[Dataset entries]

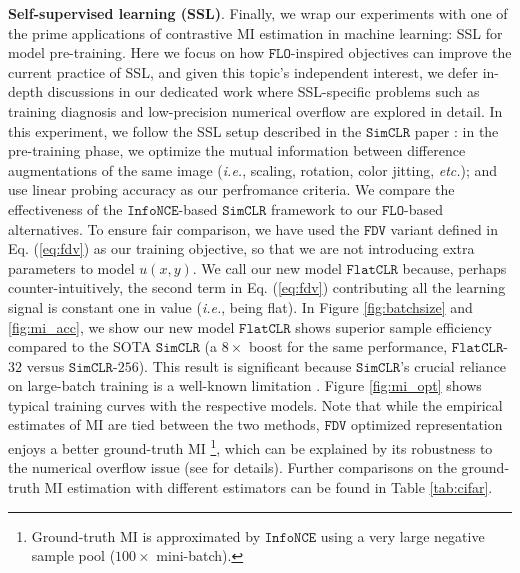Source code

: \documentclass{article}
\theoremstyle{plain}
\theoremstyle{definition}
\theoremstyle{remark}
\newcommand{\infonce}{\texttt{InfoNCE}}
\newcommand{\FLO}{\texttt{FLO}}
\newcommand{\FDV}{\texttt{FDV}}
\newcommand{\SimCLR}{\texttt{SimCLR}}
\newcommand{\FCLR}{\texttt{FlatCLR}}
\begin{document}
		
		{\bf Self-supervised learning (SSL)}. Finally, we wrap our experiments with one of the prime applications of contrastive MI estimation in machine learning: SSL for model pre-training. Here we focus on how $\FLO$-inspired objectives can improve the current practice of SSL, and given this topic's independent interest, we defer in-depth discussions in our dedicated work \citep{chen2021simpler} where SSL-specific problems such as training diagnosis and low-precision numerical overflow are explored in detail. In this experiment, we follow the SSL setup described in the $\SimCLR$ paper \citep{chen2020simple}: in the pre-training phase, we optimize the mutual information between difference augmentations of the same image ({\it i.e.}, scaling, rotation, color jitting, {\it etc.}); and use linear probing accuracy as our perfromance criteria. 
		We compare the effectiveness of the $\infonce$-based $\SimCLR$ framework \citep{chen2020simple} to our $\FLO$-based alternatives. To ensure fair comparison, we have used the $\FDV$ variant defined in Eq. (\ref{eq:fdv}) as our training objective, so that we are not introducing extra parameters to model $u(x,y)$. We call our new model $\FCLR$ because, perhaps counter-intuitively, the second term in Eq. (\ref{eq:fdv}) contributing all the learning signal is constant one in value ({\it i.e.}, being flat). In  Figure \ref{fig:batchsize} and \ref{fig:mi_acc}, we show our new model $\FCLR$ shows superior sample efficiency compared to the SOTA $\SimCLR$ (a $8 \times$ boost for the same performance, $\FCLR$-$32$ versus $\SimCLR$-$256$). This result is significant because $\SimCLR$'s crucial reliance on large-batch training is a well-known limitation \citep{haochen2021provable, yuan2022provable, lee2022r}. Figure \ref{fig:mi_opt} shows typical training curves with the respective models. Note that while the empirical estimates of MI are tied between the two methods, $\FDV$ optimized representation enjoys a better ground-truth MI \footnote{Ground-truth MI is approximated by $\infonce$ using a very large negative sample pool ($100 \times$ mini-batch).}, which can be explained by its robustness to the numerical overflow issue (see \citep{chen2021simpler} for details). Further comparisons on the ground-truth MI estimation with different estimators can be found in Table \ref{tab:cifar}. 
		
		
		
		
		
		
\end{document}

---

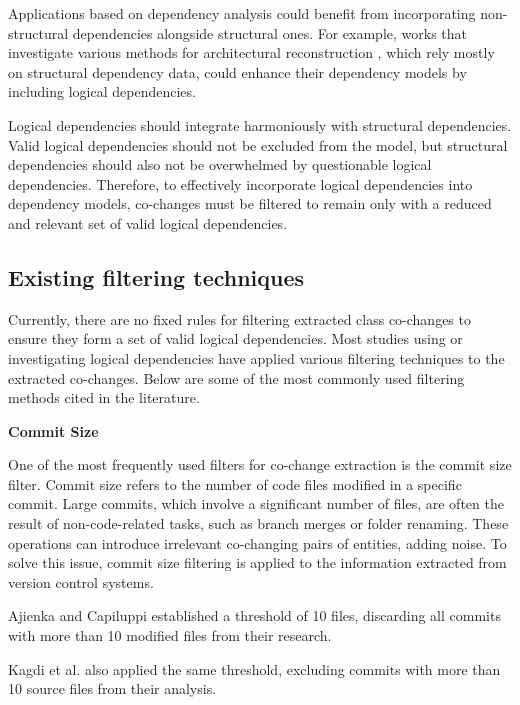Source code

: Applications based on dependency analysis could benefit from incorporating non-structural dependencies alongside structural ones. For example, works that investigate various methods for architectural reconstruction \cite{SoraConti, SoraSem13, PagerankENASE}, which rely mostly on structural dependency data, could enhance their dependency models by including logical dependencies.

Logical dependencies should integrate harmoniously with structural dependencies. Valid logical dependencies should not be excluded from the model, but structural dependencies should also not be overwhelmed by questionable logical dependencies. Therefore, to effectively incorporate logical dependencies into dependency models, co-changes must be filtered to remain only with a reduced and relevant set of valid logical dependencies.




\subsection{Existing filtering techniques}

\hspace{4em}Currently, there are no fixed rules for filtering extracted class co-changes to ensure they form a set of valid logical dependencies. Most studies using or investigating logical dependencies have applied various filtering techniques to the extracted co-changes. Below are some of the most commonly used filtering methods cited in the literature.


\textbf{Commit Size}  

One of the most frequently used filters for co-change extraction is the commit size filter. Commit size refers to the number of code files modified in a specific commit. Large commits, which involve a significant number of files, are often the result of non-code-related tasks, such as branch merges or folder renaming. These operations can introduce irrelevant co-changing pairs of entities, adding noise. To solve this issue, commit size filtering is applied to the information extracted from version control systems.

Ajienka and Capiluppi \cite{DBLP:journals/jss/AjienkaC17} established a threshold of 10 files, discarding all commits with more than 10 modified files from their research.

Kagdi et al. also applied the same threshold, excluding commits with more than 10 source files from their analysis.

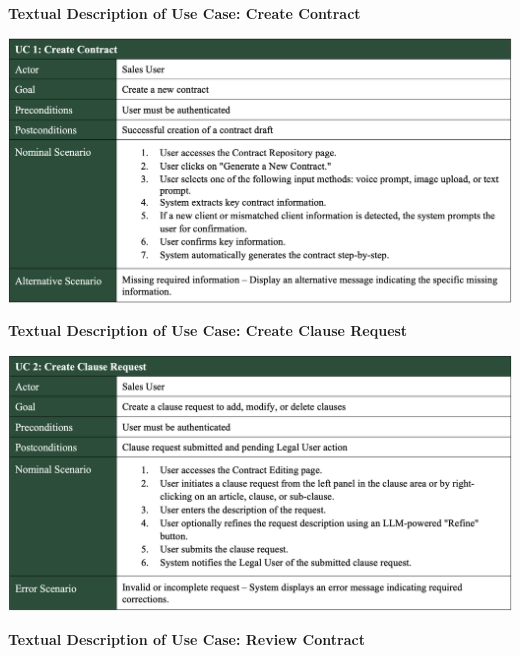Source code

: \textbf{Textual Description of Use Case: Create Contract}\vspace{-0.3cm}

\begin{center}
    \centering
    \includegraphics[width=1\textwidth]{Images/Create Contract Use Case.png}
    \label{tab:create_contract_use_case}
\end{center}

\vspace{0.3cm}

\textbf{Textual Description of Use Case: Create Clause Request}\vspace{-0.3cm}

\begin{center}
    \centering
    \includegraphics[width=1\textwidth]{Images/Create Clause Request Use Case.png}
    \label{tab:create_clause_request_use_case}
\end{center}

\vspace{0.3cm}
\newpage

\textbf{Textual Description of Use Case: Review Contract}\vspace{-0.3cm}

--

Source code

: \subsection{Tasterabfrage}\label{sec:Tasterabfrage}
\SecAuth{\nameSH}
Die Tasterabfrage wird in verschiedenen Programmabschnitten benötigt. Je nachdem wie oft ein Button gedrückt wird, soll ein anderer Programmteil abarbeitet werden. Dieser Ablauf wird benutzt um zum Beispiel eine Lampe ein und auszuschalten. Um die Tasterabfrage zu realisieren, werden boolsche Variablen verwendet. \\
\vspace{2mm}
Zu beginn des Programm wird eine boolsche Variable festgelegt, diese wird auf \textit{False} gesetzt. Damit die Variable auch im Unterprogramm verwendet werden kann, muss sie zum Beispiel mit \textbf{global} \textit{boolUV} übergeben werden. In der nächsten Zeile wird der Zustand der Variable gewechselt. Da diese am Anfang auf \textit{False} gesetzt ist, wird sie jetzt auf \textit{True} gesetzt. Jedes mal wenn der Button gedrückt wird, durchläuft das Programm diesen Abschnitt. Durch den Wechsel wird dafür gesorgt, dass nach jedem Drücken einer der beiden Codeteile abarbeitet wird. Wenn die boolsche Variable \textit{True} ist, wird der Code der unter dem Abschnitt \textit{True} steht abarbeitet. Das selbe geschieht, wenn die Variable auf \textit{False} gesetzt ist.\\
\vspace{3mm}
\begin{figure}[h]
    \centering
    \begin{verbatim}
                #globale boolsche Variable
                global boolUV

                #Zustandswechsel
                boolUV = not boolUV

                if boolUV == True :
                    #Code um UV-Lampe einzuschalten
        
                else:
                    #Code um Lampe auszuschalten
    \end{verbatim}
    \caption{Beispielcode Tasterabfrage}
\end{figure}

» TASK
In the entries above, find lines with "label" and copy each.

» TASK SOLUTION
    \label{tab:create_contract_use_case}
    \label{tab:create_clause_request_use_case}
: \subsection{Tasterabfrage}\label{sec:Tasterabfrage}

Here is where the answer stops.